Records provided
++++
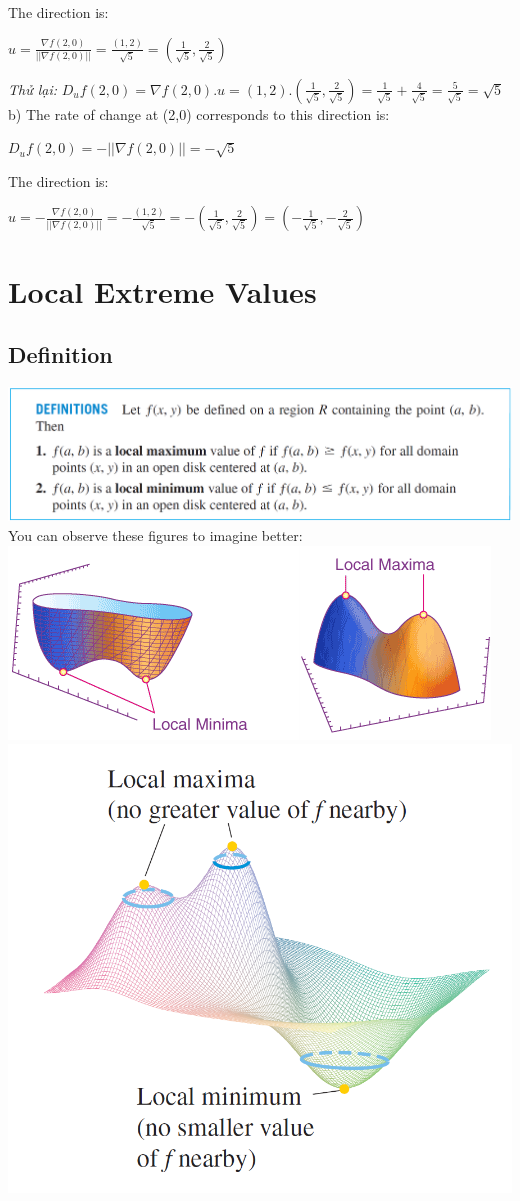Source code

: \documentclass{article}
\begin{document}
The direction is:
\begin{center}
    $u=\displaystyle\frac{\nabla f(2,0)}{||\nabla f(2,0)||}=\frac{(1,2)}{\sqrt{5}}=\left(\frac{1}{\sqrt{5}},\frac{2}{\sqrt{5}}\right)$
\end{center}
\textit{Thử lại:} $D_uf(2,0)=\nabla f(2,0).u=(1,2).\displaystyle\left(\frac{1}{\sqrt{5}},\frac{2}{\sqrt{5}}\right)=\frac{1}{\sqrt{5}}+\frac{4}{\sqrt{5}}=\frac{5}{\sqrt{5}}=\sqrt{5}$\\
b) The rate of change at (2,0) corresponds to this direction is:
\begin{center}
    $D_uf(2,0)=-||\nabla f(2,0)||=-\sqrt{5}$
\end{center}
The direction is:
\begin{center}
    $u=\displaystyle-\frac{\nabla f(2,0)}{||\nabla f(2,0)||}=-\frac{(1,2)}{\sqrt{5}}=-\left(\frac{1}{\sqrt{5}},\frac{2}{\sqrt{5}}\right)=\left(-\frac{1}{\sqrt{5}},-\frac{2}{\sqrt{5}}\right)$
\end{center}
\section{Local Extreme Values}
\subsection{Definition}    
\includegraphics[width=1\linewidth]{2.2.png}\\
You can observe these figures to imagine better:\\
\includegraphics[width=0.6\linewidth]{3.222.png}
\includegraphics[width=0.4\linewidth]{3.22.png}\\
\end{document}
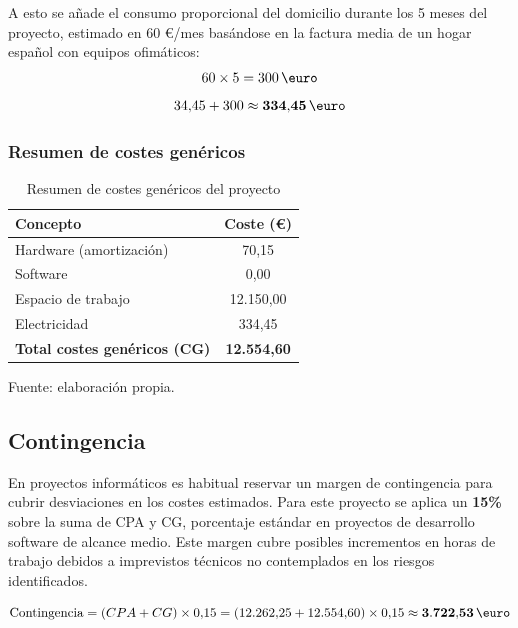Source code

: \documentclass{article}
\begin{document}
    \justify
    A esto se añade el consumo proporcional del domicilio durante los 5 meses del 
    proyecto, estimado en 60 \euro/mes basándose en la factura media de un hogar 
    español con equipos ofimáticos:
    \[
    60 \times 5 = 300 \, \text{\euro}
    \]
    \[
    34{,}45 + 300 \approx \mathbf{334{,}45} \, \text{\euro}
    \]

    \subsubsection{Resumen de costes genéricos}
    \normalsize
    \setlength{\parskip}{0.6em}

    \begin{table}[H]
    \centering
    \begin{tabular}{lc}
    \hline
    \textbf{Concepto} & \textbf{Coste (\euro)} \\
    \hline
    Hardware (amortización) & 70,15 \\
    Software & 0,00 \\
    Espacio de trabajo & 12.150,00 \\
    Electricidad & 334,45 \\
    \hline
    \textbf{Total costes genéricos (CG)} & \textbf{12.554,60} \\
    \hline
    \end{tabular}
    \caption{Resumen de costes genéricos del proyecto}
    \label{tab:costes_genericos}
    \footnotesize Fuente: elaboración propia.
    \end{table}

    \subsection{Contingencia}
    \normalsize
    \setlength{\parskip}{0.6em}
    \justify
    En proyectos informáticos es habitual reservar un margen de contingencia para 
    cubrir desviaciones en los costes estimados. Para este proyecto se aplica un 
    \textbf{15\%} sobre la suma de CPA y CG, porcentaje estándar en proyectos de 
    desarrollo software de alcance medio. Este 
    margen cubre posibles incrementos en horas de trabajo debidos a imprevistos 
    técnicos no contemplados en los riesgos identificados.

    \[
    \text{Contingencia} = (CPA + CG) \times 0{,}15 = 
    (12.262{,}25 + 12.554{,}60) \times 0{,}15 \approx \mathbf{3.722{,}53} \, \text{\euro}
    \]
\end{document}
++++
Your instructions
Would you copy every entry exactly as it stands, leaving out the pictures?

Answer box
Source code

: \documentclass{article}
\begin{document}
The direction is:
\begin{center}
    $u=\displaystyle\frac{\nabla f(2,0)}{||\nabla f(2,0)||}=\frac{(1,2)}{\sqrt{5}}=\left(\frac{1}{\sqrt{5}},\frac{2}{\sqrt{5}}\right)$
\end{center}
\textit{Thử lại:} $D_uf(2,0)=\nabla f(2,0).u=(1,2).\displaystyle\left(\frac{1}{\sqrt{5}},\frac{2}{\sqrt{5}}\right)=\frac{1}{\sqrt{5}}+\frac{4}{\sqrt{5}}=\frac{5}{\sqrt{5}}=\sqrt{5}$\\
b) The rate of change at (2,0) corresponds to this direction is:
\begin{center}
    $D_uf(2,0)=-||\nabla f(2,0)||=-\sqrt{5}$
\end{center}
The direction is:
\begin{center}
    $u=\displaystyle-\frac{\nabla f(2,0)}{||\nabla f(2,0)||}=-\frac{(1,2)}{\sqrt{5}}=-\left(\frac{1}{\sqrt{5}},\frac{2}{\sqrt{5}}\right)=\left(-\frac{1}{\sqrt{5}},-\frac{2}{\sqrt{5}}\right)$
\end{center}
\section{Local Extreme Values}
\subsection{Definition}    
\includegraphics[width=1\linewidth]{2.2.png}\\
You can observe these figures to imagine better:\\
\includegraphics[width=0.6\linewidth]{3.222.png}
\includegraphics[width=0.4\linewidth]{3.22.png}\\
\end{document}
Source code

: \documentclass{article}
\begin{document}
    \justify
    A esto se añade el consumo proporcional del domicilio durante los 5 meses del 
    proyecto, estimado en 60 \euro/mes basándose en la factura media de un hogar 
    español con equipos ofimáticos:
    \[
    60 \times 5 = 300 \, \text{\euro}
    \]
    \[
    34{,}45 + 300 \approx \mathbf{334{,}45} \, \text{\euro}
    \]

    \subsubsection{Resumen de costes genéricos}
    \normalsize
    \setlength{\parskip}{0.6em}

    \begin{table}[H]
    \centering
    \begin{tabular}{lc}
    \hline
    \textbf{Concepto} & \textbf{Coste (\euro)} \\
    \hline
    Hardware (amortización) & 70,15 \\
    Software & 0,00 \\
    Espacio de trabajo & 12.150,00 \\
    Electricidad & 334,45 \\
    \hline
    \textbf{Total costes genéricos (CG)} & \textbf{12.554,60} \\
    \hline
    \end{tabular}
    \caption{Resumen de costes genéricos del proyecto}
    \label{tab:costes_genericos}
    \footnotesize Fuente: elaboración propia.
    \end{table}

    \subsection{Contingencia}
    \normalsize
    \setlength{\parskip}{0.6em}
    \justify
    En proyectos informáticos es habitual reservar un margen de contingencia para 
    cubrir desviaciones en los costes estimados. Para este proyecto se aplica un 
    \textbf{15\%} sobre la suma de CPA y CG, porcentaje estándar en proyectos de 
    desarrollo software de alcance medio. Este 
    margen cubre posibles incrementos en horas de trabajo debidos a imprevistos 
    técnicos no contemplados en los riesgos identificados.

    \[
    \text{Contingencia} = (CPA + CG) \times 0{,}15 = 
    (12.262{,}25 + 12.554{,}60) \times 0{,}15 \approx \mathbf{3.722{,}53} \, \text{\euro}
    \]
\end{document}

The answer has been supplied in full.